# Requirement:
Word for word, restate the entries that follow.

[Start of Attachment]

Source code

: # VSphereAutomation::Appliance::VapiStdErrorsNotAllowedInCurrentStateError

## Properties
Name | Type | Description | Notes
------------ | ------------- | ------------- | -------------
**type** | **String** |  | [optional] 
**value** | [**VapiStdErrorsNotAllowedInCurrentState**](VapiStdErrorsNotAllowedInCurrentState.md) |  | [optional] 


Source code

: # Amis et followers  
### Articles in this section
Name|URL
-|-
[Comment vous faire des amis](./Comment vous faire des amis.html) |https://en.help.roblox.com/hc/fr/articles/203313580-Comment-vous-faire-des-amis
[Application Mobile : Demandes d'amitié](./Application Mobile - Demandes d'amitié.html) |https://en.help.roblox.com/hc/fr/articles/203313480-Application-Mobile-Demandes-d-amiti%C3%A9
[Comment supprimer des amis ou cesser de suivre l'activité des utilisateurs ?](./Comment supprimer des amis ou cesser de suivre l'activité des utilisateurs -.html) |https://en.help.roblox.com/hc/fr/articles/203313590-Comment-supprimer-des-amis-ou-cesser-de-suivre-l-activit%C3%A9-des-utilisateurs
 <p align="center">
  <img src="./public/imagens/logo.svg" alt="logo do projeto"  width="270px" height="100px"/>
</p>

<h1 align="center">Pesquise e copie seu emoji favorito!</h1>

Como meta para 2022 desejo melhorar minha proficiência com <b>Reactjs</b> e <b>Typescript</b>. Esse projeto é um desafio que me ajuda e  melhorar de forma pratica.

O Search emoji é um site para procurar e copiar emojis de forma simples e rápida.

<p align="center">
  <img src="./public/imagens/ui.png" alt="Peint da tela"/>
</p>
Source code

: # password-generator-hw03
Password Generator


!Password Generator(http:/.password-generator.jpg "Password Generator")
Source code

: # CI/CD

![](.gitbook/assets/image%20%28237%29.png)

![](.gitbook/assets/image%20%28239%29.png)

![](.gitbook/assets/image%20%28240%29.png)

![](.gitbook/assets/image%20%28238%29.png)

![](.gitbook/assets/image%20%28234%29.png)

[End of Attachment]

# Response to this task:
Source code

: # VSphereAutomation::Appliance::VapiStdErrorsNotAllowedInCurrentStateError

## Properties
Name | Type | Description | Notes
------------ | ------------- | ------------- | -------------
**type** | **String** |  | [optional] 
**value** | [**VapiStdErrorsNotAllowedInCurrentState**](VapiStdErrorsNotAllowedInCurrentState.md) |  | [optional] 


Source code

: # Amis et followers  
### Articles in this section
Name|URL
-|-
[Comment vous faire des amis](./Comment vous faire des amis.html) |https://en.help.roblox.com/hc/fr/articles/203313580-Comment-vous-faire-des-amis
[Application Mobile : Demandes d'amitié](./Application Mobile - Demandes d'amitié.html) |https://en.help.roblox.com/hc/fr/articles/203313480-Application-Mobile-Demandes-d-amiti%C3%A9
[Comment supprimer des amis ou cesser de suivre l'activité des utilisateurs ?](./Comment supprimer des amis ou cesser de suivre l'activité des utilisateurs -.html) |https://en.help.roblox.com/hc/fr/articles/203313590-Comment-supprimer-des-amis-ou-cesser-de-suivre-l-activit%C3%A9-des-utilisateurs
 <p align="center">
  <img src="./public/imagens/logo.svg" alt="logo do projeto"  width="270px" height="100px"/>
</p>

<h1 align="center">Pesquise e copie seu emoji favorito!</h1>

Como meta para 2022 desejo melhorar minha proficiência com <b>Reactjs</b> e <b>Typescript</b>. Esse projeto é um desafio que me ajuda e  melhorar de forma pratica.

O Search emoji é um site para procurar e copiar emojis de forma simples e rápida.

<p align="center">
  <img src="./public/imagens/ui.png" alt="Peint da tela"/>
</p>
Source code

: # password-generator-hw03
Password Generator


!Password Generator(http:/.password-generator.jpg "Password Generator")
Source code

: # CI/CD

![](.gitbook/assets/image%20%28237%29.png)

![](.gitbook/assets/image%20%28239%29.png)

![](.gitbook/assets/image%20%28240%29.png)

![](.gitbook/assets/image%20%28238%29.png)

![](.gitbook/assets/image%20%28234%29.png)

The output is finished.